■ DESCRIPTION OF THE TASK: Using the entries that follow, collect the lines where the word "href" appears.

(Items from a data source)
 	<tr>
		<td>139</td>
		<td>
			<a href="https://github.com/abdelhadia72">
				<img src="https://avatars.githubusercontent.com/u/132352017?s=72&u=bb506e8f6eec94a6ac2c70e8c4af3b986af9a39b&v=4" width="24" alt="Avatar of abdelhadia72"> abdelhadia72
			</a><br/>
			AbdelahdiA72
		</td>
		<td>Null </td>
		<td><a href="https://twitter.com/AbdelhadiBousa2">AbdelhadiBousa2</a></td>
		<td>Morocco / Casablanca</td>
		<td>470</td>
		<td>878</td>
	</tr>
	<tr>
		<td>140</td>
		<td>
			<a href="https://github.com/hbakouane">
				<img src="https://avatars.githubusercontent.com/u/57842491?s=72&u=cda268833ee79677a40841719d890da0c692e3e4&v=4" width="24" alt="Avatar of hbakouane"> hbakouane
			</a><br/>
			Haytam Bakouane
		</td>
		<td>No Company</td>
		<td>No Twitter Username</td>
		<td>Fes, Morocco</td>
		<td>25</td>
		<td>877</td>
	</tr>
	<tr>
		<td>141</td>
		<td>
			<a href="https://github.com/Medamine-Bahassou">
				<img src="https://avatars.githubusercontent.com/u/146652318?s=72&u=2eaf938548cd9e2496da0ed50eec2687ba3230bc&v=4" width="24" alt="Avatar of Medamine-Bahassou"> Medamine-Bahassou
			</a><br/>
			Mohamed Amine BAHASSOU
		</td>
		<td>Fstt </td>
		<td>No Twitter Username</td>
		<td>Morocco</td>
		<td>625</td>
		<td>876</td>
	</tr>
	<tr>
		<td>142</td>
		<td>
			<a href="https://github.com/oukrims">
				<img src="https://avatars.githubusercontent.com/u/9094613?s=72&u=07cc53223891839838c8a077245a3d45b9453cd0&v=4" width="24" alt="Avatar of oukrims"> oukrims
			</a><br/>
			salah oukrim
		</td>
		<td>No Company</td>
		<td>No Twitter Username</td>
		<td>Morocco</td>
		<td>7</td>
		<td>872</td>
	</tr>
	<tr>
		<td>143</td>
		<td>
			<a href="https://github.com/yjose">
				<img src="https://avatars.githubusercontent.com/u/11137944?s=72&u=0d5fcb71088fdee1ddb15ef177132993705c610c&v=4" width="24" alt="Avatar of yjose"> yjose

■ RESPONSE AREA:
			<a href="https://github.com/abdelhadia72">
		<td><a href="https://twitter.com/AbdelhadiBousa2">AbdelhadiBousa2</a></td>
			<a href="https://github.com/hbakouane">
			<a href="https://github.com/Medamine-Bahassou">
			<a href="https://github.com/oukrims">
			<a href="https://github.com/yjose">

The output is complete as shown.